GCN Circular 21714
Subject
LIGO/Virgo G298936: Astrosat CZTI upper limits
Date
2017-08-26T14:37:43Z (7 years ago)
From
Varun Bhalerao at Indian Inst of Tech <varunb@iitb.ac.in>
Arvind Balasubramanian (IISER Pune), Varun Bhalerao (IUCAA), Dipankar Bhattacharya (IUCAA), Sukanta Bose (IUCAA), Gulab Chand Dewangan (IUCAA), Ranjeev Misra (IUCAA), Sanjit Mitra (IUCAA), A R Rao (TIFR), Tarun Souradeep (IUCAA), Santosh Vadawale (PRL), on behalf of the Astrosat CZTI team report:
We carried out offline analysis of data from Astrosat CZTI in a 100 second window centred on the G298936 trigger time, 2017-08-23 13:13:58.518 UTC, to look for any coincident hard X-ray flash. CZTI is a coded aperture mask instrument that has considerable effective area for about 29% of the entire sky, but is also sensitive to brighter transients from the entire sky. Based on the pointing direction of Astrosat at the time of the GW event and the Bayestar skymap provided by LVC (bayestar-HLV.fits.gz,0), the sky visible to CZTI has 69.2% probability of containing the EM counterpart, of which only 0.6% is in the favourable region while the rest is obscured by satellite elements.
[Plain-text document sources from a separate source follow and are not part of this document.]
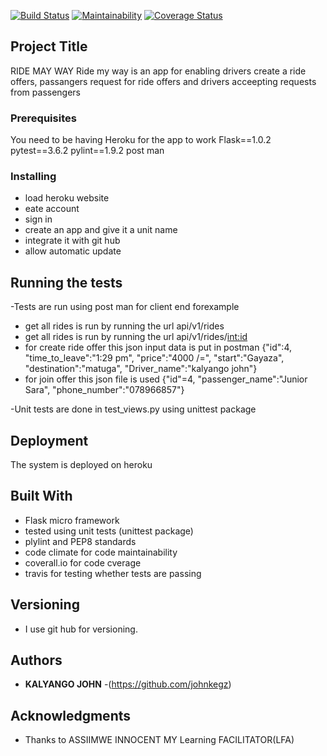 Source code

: 
[![Build Status](https://travis-ci.org/johnkegz/ride.svg?branch=api)](https://travis-ci.org/johnkegz/ride)
[![Maintainability](https://api.codeclimate.com/v1/badges/72aafefdd6ecdfc4e366/maintainability)](https://codeclimate.com/github/johnkegz/ride/maintainability)
[![Coverage Status](https://coveralls.io/repos/github/johnkegz/ride/badge.svg)](https://coveralls.io/github/johnkegz/ride)
## Project Title

RIDE MAY WAY
Ride my way is an app for enabling drivers create a ride offers, passangers request for ride offers and drivers acceepting requests from passengers

### Prerequisites

You need to be having Heroku for the app to work
Flask==1.0.2
pytest==3.6.2
pylint==1.9.2
post man

### Installing

 * load heroku website
 * eate account
 * sign in
 * create an app and give it a unit name
 * integrate it with git hub
 * allow automatic update

## Running the tests

-Tests are run using post man for client end forexample
 * get all rides is run by running the url
 api/v1/rides
 * get all rides is run by running the url
 api/v1/rides/<int:id>
 * for create ride offer this json input data is put in postman
 {"id":4, "time_to_leave":"1:29 pm", "price":"4000 /=", "start":"Gayaza", "destination":"matuga", "Driver_name":"kalyango john"}
 * for join offer this json file is used
 {"id"=4, "passenger_name":"Junior Sara", "phone_number":"078966857"}
 
-Unit tests are done in test_views.py using unittest package


## Deployment

The system is deployed on heroku

## Built With

* Flask micro framework 
* tested using unit tests (unittest package)
* plylint and PEP8 standards
* code climate for code maintainability 
* coverall.io for code cverage
* travis for testing whether tests are passing

## Versioning

 * I use git hub for versioning.

## Authors

* **KALYANGO JOHN** -(https://github.com/johnkegz)

## Acknowledgments

* Thanks to ASSIIMWE INNOCENT MY Learning FACILITATOR(LFA)


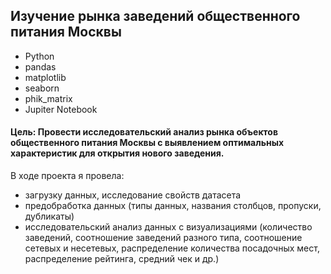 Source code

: ## Изучение рынка заведений общественного питания Москвы
- Python
- pandas
- matplotlib
- seaborn
- phik_matrix
- Jupiter Notebook

#### Цель: Провести исследовательский анализ рынка объектов общественного питания Москвы с выявлением оптимальных характеристик для открытия нового заведения.

В ходе проекта я провела:

- загрузку данных, исследование свойств датасета
- предобработка данных (типы данных, названия столбцов, пропуски, дубликаты)
- исследовательский анализ данных с визуализациями (количество заведений, соотношение заведений разного типа, соотношение сетевых и несетевых, распределение количества посадочных мест, распределение рейтинга, средний чек и др.)


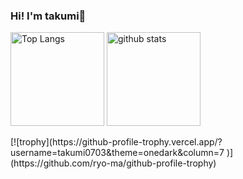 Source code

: ###  Hi! I'm takumi👋
<p align="left"> 
  <img alt="Top Langs" height="150px" src="https://github-readme-stats.vercel.app/api/top-langs/?username=takumi0703&layout=compact&show_icons=true&theme=onedark" />
  <img alt="github stats" height="150px" src="https://github-readme-stats.vercel.app/api?username=takumi0703&theme=onedark&show_icons=ture" />
</p>
[![trophy](https://github-profile-trophy.vercel.app/?username=takumi0703&theme=onedark&column=7
)](https://github.com/ryo-ma/github-profile-trophy)
<!--
**takumi0703/takumi0703** is a ✨ _special_ ✨ repository because its `README.md` (this file) appears on your GitHub profile.

Here are some ideas to get you started:

- 🔭 I’m currently working on ...
- 🌱 I’m currently learning ...
- 👯 I’m looking to collaborate on ...
- 🤔 I’m looking for help with ...
- 💬 Ask me about ...
- 📫 How to reach me: ...
- 😄 Pronouns: ...
- ⚡ Fun fact: ...
-->
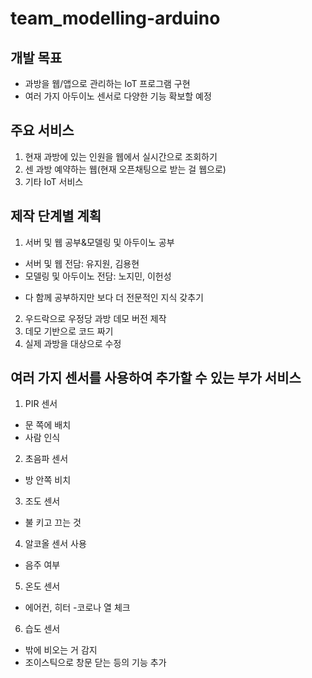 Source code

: # team_modelling-arduino

## 개발 목표
-	과방을 웹/앱으로 관리하는 IoT 프로그램 구현
-	여러 가지 아두이노 센서로 다양한 기능 확보할 예정

## 주요 서비스
1.	현재 과방에 있는 인원을 웹에서 실시간으로 조회하기
2.	센 과방 예약하는 웹(현재 오픈채팅으로 받는 걸 웹으로)
3.	기타 IoT 서비스

## 제작 단계별 계획
1.	서버 및 웹 공부&모델링 및 아두이노 공부
- 서버 및 웹 전담: 유지원, 김용현
- 모델링 및 아두이노 전담: 노지민, 이헌성
* 다 함께 공부하지만 보다 더 전문적인 지식 갖추기
2.	우드락으로 우정당 과방 데모 버전 제작
3.	데모 기반으로 코드 짜기
4.	실제 과방을 대상으로 수정

## 여러 가지 센서를 사용하여 추가할 수 있는 부가 서비스
1.	PIR 센서
- 문 쪽에 배치
- 사람 인식
2.	초음파 센서
- 방 안쪽 비치
3.	조도 센서
- 불 키고 끄는 것 
4.	알코올 센서 사용
- 음주 여부 
5.	온도 센서
- 에어컨, 히터
-코로나 열 체크
6.	습도 센서
- 밖에 비오는 거 감지
- 조이스틱으로 창문 닫는 등의 기능 추가
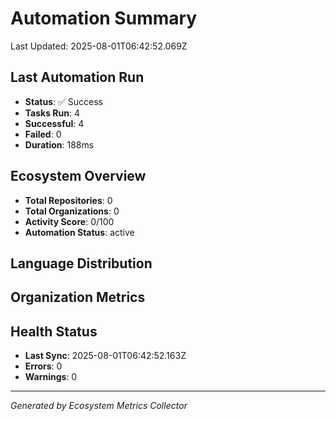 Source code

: # Automation Summary

Last Updated: 2025-08-01T06:42:52.069Z

## Last Automation Run

- **Status**: ✅ Success
- **Tasks Run**: 4
- **Successful**: 4
- **Failed**: 0
- **Duration**: 188ms


## Ecosystem Overview

- **Total Repositories**: 0
- **Total Organizations**: 0
- **Activity Score**: 0/100
- **Automation Status**: active

## Language Distribution



## Organization Metrics



## Health Status

- **Last Sync**: 2025-08-01T06:42:52.163Z
- **Errors**: 0
- **Warnings**: 0





---
*Generated by Ecosystem Metrics Collector*
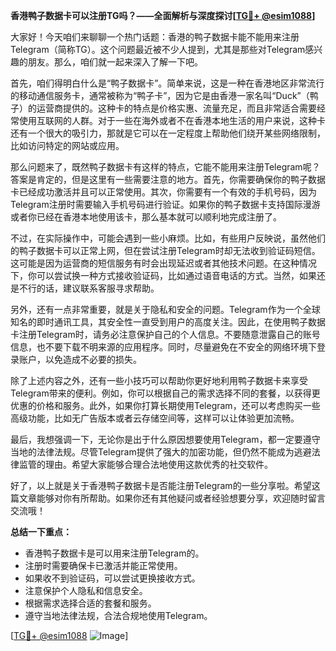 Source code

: **香港鸭子数据卡可以注册TG吗？——全面解析与深度探讨[[TG💪+ @esim1088](https://t.me/s/esim1088)]**

大家好！今天咱们来聊聊一个热门话题：香港的鸭子数据卡能不能用来注册Telegram（简称TG）。这个问题最近被不少人提到，尤其是那些对Telegram感兴趣的朋友。那么，咱们就一起来深入了解一下吧。

首先，咱们得明白什么是“鸭子数据卡”。简单来说，这是一种在香港地区非常流行的移动通信服务卡，通常被称为“鸭子卡”，因为它是由香港一家名叫“Duck”（鸭子）的运营商提供的。这种卡的特点是价格实惠、流量充足，而且非常适合需要经常使用互联网的人群。对于一些在海外或者不在香港本地生活的用户来说，这种卡还有一个很大的吸引力，那就是它可以在一定程度上帮助他们绕开某些网络限制，比如访问特定的网站或应用。

那么问题来了，既然鸭子数据卡有这样的特点，它能不能用来注册Telegram呢？答案是肯定的，但是这里有一些需要注意的地方。首先，你需要确保你的鸭子数据卡已经成功激活并且可以正常使用。其次，你需要有一个有效的手机号码，因为Telegram注册时需要输入手机号码进行验证。如果你的鸭子数据卡支持国际漫游或者你已经在香港本地使用该卡，那么基本就可以顺利地完成注册了。

不过，在实际操作中，可能会遇到一些小麻烦。比如，有些用户反映说，虽然他们的鸭子数据卡可以正常上网，但在尝试注册Telegram时却无法收到验证码短信。这可能是因为运营商的短信服务有时会出现延迟或者其他技术问题。在这种情况下，你可以尝试换一种方式接收验证码，比如通过语音电话的方式。当然，如果还是不行的话，建议联系客服寻求帮助。

另外，还有一点非常重要，就是关于隐私和安全的问题。Telegram作为一个全球知名的即时通讯工具，其安全性一直受到用户的高度关注。因此，在使用鸭子数据卡注册Telegram时，请务必注意保护自己的个人信息。不要随意泄露自己的账号信息，也不要下载不明来源的应用程序。同时，尽量避免在不安全的网络环境下登录账户，以免造成不必要的损失。

除了上述内容之外，还有一些小技巧可以帮助你更好地利用鸭子数据卡来享受Telegram带来的便利。例如，你可以根据自己的需求选择不同的套餐，以获得更优惠的价格和服务。此外，如果你打算长期使用Telegram，还可以考虑购买一些高级功能，比如无广告版本或者云存储空间等，这样可以让体验更加流畅。

最后，我想强调一下，无论你是出于什么原因想要使用Telegram，都一定要遵守当地的法律法规。尽管Telegram提供了强大的加密功能，但仍然不能成为逃避法律监管的理由。希望大家能够合理合法地使用这款优秀的社交软件。

好了，以上就是关于香港鸭子数据卡是否能注册Telegram的一些分享啦。希望这篇文章能够对你有所帮助。如果你还有其他疑问或者经验想要分享，欢迎随时留言交流哦！

**总结一下重点：**
- 香港鸭子数据卡是可以用来注册Telegram的。
- 注册时需要确保卡已激活并能正常使用。
- 如果收不到验证码，可以尝试更换接收方式。
- 注意保护个人隐私和信息安全。
- 根据需求选择合适的套餐和服务。
- 遵守当地法律法规，合法合规地使用Telegram。

[[TG💪+ @esim1088](https://t.me/s/esim1088) ![Image](https://i.postimg.cc/4NQfJmqS/Snipaste-2025-05-13-00-14-12.png)] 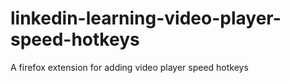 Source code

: # linkedin-learning-video-player-speed-hotkeys
A firefox extension for adding video player speed hotkeys
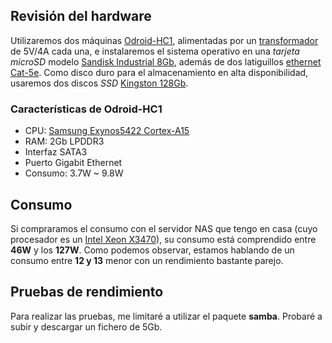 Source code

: ## Revisión del hardware

Utilizaremos dos máquinas [Odroid-HC1](https://www.hardkernel.com/shop/odroid-hc1-home-cloud-one/), alimentadas por un [transformador](https://www.hardkernel.com/shop/5v-4a-power-supply-eu-plug-2/) de 5V/4A cada una, e instalaremos el sistema operativo en una _tarjeta microSD_ modelo [Sandisk Industrial 8Gb](https://www.mouser.com/datasheet/2/669/SanDisk_Industrial%20Grade%20SD%20%20MicroSD%20Product%20Brief-805940.pdf), además de dos latiguillos [ethernet Cat-5e](https://www.amazon.es/dp/B00BS9JXPA?ref=ppx_pop_mob_ap_share). Como disco duro para el almacenamiento en alta disponibilidad, usaremos dos discos _SSD_ [Kingston 128Gb](https://www.amazon.es/dp/B073VFG4C7/ref=cm_sw_r_wa_apap_LAsbMrtrxJSpL).

### Características de Odroid-HC1

* CPU: [Samsung Exynos5422 Cortex-A15](https://www.samsung.com/semiconductor/global.semi.static/minisite/exynos/file/solution/MobileProcessor-5-Octa-5422.pdf)
* RAM: 2Gb LPDDR3
* Interfaz SATA3
* Puerto Gigabit Ethernet
* Consumo: 3.7W ~ 9.8W

## Consumo

Si compraramos el consumo con el servidor NAS que tengo en casa (cuyo procesador es un [Intel Xeon X3470](https://ark.intel.com/content/www/es/es/ark/products/42932/intel-xeon-processor-x3470-8m-cache-2-93-ghz.html)), su consumo está comprendido entre **46W** y los **127W**. Como podemos observar, estamos hablando de un consumo entre **12 y 13** menor con un rendimiento bastante parejo.

## Pruebas de rendimiento

Para realizar las pruebas, me limitaré a utilizar el paquete **samba**. Probaré a subir y descargar un fichero de 5Gb.
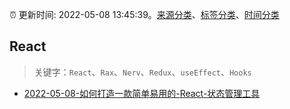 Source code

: :alarm_clock: 更新时间: 2022-05-08 13:45:39。[来源分类](../README.md)、[标签分类](../TAGS.md)、[时间分类](../TIMELINE.md)

## React


> 关键字：`React`、`Rax`、`Nerv`、`Redux`、`useEffect`、`Hooks`



- [2022-05-08-如何打造一款简单易用的-React-状态管理工具](https://toutiao.io/k/kew0md8)  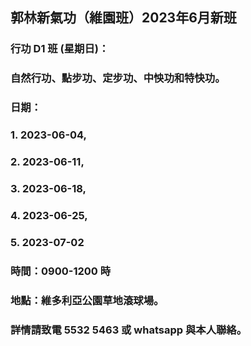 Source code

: ## 郭林新氣功（維園班）2023年6月新班

### 行功 D1 班 (星期日)：
### 自然行功、點步功、定步功、中怏功和特快功。
### 日期：
### 1. 2023-06-04, 
### 2. 2023-06-11, 
### 3. 2023-06-18,  
### 4. 2023-06-25,
### 5. 2023-07-02

### 時間：0900-1200 時
### 地點：維多利亞公園草地滾球場。

### 詳情請致電 5532 5463 或 whatsapp 與本人聯絡。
CZTI data were de-trended to remove orbit-wise background variation. We then searched data from the four independent, identical quadrants to look for coincident spikes in the count rates. Searches were undertaken by binning the data in 0.1s, 1s and 10s respectively. Statistical fluctuations in count rates were estimated by using data from 10 neighbouring orbits. We selected confidence levels such that the probability of a false trigger in this 100s window is 10^-4. We do not find any evidence for any hard X-ray transient in this window.
We convert our count rates into fluence and flux limits by assuming that the source spectrum has band parameters alpha = -1.0, beta = -2.5, Epeak = 300. We use a detailed mass model of the satellite to calculate the instrument response in the direction having the maximum probability density in the HLV map. We then assume that the source is modeled by a band function with parameters alpha = -1.0, beta = -2.5, Epeak = 300 keV, and get the following upper limits for source fluence and flux in the 20-200 keV band:
0.1 s: Effective fluence limit= 5e-6 ergs/cm^2; flux= 5e-5 ergs/cm^2/s
1.0 s: Effective fluence limit= 1e-5 ergs/cm^2; flux= 1e-5 ergs/cm^2/s
10.0s: Effective fluence limit= 1e-5 ergs/cm^2; flux= 1e-6 ergs/cm^2/s
Flux limits over the rest of the northern localisation lobe are similar in magnitude.
CZTI is built by a TIFR-led consortium of institutes across India, including VSSC, ISAC, IUCAA, SAC and PRL. The Indian Space Research Organisation funded, managed and facilitated the project.